[Original] Some exploration on how Google search engine captures JS content

Last Update:2018-12-07 Source: Internet

Author: User

Tags file url

Developer on Alibaba Coud: Build your first app with APIs, SDKs, and tutorials on the Alibaba Cloud. Read more ＞

Yesterday, Weibo sent a text message about Google's inclusion of JS, Ajax, and Flash content. A few of my friends were quite interested, so I would like to provide some details here.

First read this articleArticleThe premise is that the reader has an understanding of the indexing principles of the search engine. Some basic content has been described in detail in my book.
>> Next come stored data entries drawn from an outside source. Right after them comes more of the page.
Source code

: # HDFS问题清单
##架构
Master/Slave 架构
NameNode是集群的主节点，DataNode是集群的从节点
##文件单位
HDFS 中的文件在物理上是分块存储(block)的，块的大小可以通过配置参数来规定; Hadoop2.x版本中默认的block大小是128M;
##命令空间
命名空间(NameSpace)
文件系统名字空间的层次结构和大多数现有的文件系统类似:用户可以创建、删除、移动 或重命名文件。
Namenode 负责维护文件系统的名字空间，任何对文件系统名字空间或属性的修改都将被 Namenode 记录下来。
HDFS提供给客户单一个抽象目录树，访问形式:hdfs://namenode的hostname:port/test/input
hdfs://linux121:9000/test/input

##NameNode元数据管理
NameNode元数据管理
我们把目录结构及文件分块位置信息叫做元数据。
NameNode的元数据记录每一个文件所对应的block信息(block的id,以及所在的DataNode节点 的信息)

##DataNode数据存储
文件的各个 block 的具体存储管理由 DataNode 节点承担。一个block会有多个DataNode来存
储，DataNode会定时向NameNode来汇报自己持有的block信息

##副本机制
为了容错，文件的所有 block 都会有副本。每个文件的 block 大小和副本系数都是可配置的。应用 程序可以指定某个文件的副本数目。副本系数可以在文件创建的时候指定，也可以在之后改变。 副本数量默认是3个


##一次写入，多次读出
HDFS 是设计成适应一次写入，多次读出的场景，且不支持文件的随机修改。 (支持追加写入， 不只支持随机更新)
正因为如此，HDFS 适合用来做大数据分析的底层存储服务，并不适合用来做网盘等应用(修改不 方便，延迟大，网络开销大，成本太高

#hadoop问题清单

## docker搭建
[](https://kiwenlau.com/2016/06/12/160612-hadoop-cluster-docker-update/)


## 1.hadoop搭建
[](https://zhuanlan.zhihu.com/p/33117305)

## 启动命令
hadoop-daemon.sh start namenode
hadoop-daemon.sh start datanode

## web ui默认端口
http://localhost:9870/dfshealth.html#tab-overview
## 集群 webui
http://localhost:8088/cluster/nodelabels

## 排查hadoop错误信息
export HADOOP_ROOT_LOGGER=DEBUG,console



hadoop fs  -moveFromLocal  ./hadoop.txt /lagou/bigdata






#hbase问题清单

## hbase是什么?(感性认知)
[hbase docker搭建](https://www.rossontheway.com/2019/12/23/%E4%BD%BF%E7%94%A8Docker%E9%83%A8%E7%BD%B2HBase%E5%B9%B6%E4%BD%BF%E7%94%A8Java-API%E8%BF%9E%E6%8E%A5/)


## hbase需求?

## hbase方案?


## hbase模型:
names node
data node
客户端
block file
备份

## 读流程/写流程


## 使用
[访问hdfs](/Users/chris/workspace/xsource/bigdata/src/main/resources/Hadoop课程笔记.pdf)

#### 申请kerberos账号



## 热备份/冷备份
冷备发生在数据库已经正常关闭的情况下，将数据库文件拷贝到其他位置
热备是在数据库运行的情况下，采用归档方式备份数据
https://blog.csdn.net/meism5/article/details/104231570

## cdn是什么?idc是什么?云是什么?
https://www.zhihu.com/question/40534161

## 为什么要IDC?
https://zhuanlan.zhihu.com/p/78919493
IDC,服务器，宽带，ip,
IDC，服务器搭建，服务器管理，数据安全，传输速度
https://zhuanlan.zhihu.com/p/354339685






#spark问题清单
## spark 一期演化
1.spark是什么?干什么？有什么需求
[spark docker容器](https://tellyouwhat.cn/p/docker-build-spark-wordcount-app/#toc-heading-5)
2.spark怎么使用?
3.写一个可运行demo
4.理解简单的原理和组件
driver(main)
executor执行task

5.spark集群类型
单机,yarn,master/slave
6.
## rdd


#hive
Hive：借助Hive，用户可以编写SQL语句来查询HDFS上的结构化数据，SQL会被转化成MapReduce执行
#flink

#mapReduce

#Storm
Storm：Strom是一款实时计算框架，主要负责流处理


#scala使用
Here we will briefly review the general and Common indexing processes (some of the details have been omitted and some of the key steps are retained. We only look at the process and do not discuss special behaviors and whether they are reasonable ):

Submit your website, or your website is noticed by the search engine (through other external links ).
First, analyze your robots.txt file (if any) to determine which content needs to be filtered and which content can be directly followed.
By default, crawling starts from the default homepage (or specified webpage). The request process is equivalent to opening and obtaining the first text from the browser (200 successful ), in general, you will not deliberately request related content such as JS and CSS.
If you encounter a 302 or 301 jump, perform Step 1 on the page after the jump. Of course, there is usually a limit on the number of jumps, especially the endless loop (some Google functions also have pages in the Chinese state yesterday ). Few search engines do not support 30x redirection.
After obtaining the content, identify and include important content such as title, keywork, description, H1, and NAV, and address Encoding Problems (10 thousand words are omitted here ), then save the webpage to the search engine (assuming there are no violations or scams ). At the same time, the crawler analyzes the links in the web page (generally the href attribute in the <A> tag, of course, the "content" in <A> content </a> will also be considered as a lightweight keyword ). If you encounter a page of 40 x or 50 X, it will not be officially recorded and skipped for the next one.
For the analyzed link, determine whether it is within the scope of the site. If yes, return to the first article to continue crawling.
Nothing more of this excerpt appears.